Your task:
All that should appear is the run of lines from the one containing "Nearest Centroids) classifier._" through the end of the records, each repeated exactly.
*** Material to process
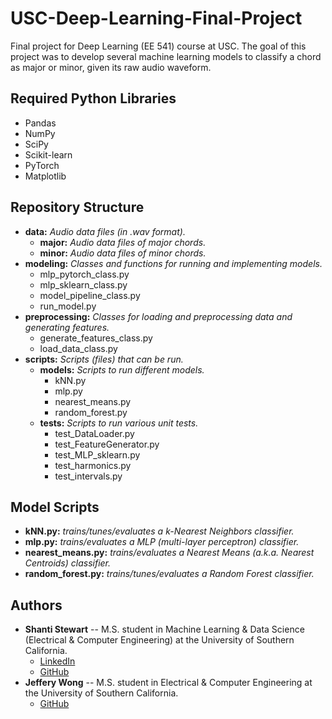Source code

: 

# USC-Deep-Learning-Final-Project

Final project for Deep Learning (EE 541) course at USC.
The goal of this project was to develop several machine learning models to classify a chord as major or minor, given its
raw audio waveform.



## Required Python Libraries

* Pandas
* NumPy
* SciPy
* Scikit-learn
* PyTorch
* Matplotlib


## Repository Structure

* **data:** _Audio data files (in .wav format)._
   * **major:** _Audio data files of major chords._
   * **minor:** _Audio data files of minor chords._
* **modeling:** _Classes and functions for running and implementing models._
   * mlp_pytorch_class.py
   * mlp_sklearn_class.py
   * model_pipeline_class.py
   * run_model.py
* **preprocessing:** _Classes for loading and preprocessing data and generating features._
   * generate_features_class.py
   * load_data_class.py
* **scripts:** _Scripts (files) that can be run._
   * **models:** _Scripts to run different models._
      * kNN.py
      * mlp.py
      * nearest_means.py
      * random_forest.py
   * **tests:** _Scripts to run various unit tests._
      * test_DataLoader.py
      * test_FeatureGenerator.py
      * test_MLP_sklearn.py
      * test_harmonics.py
      * test_intervals.py


## Model Scripts

* **kNN.py:** _trains/tunes/evaluates a k-Nearest Neighbors classifier._
* **mlp.py:** _trains/evaluates a MLP (multi-layer perceptron) classifier._
* **nearest_means.py:** _trains/evaluates a Nearest Means (a.k.a. Nearest Centroids) classifier._
* **random_forest.py:** _trains/tunes/evaluates a Random Forest classifier._


## Authors

* **Shanti Stewart** -- M.S. student in Machine Learning & Data Science (Electrical & Computer Engineering) at the
University of Southern California.
   * [LinkedIn](https://www.linkedin.com/in/shanti-stewart/)
   * [GitHub](https://github.com/shantistewart)
* **Jeffery Wong** -- M.S. student in Electrical & Computer Engineering at the  University of Southern California.
   * [GitHub](https://github.com/jefferytwong)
******
Solution:
* **nearest_means.py:** _trains/evaluates a Nearest Means (a.k.a. Nearest Centroids) classifier._
* **random_forest.py:** _trains/tunes/evaluates a Random Forest classifier._


## Authors

* **Shanti Stewart** -- M.S. student in Machine Learning & Data Science (Electrical & Computer Engineering) at the
University of Southern California.
   * [LinkedIn](https://www.linkedin.com/in/shanti-stewart/)
   * [GitHub](https://github.com/shantistewart)
* **Jeffery Wong** -- M.S. student in Electrical & Computer Engineering at the  University of Southern California.
   * [GitHub](https://github.com/jefferytwong)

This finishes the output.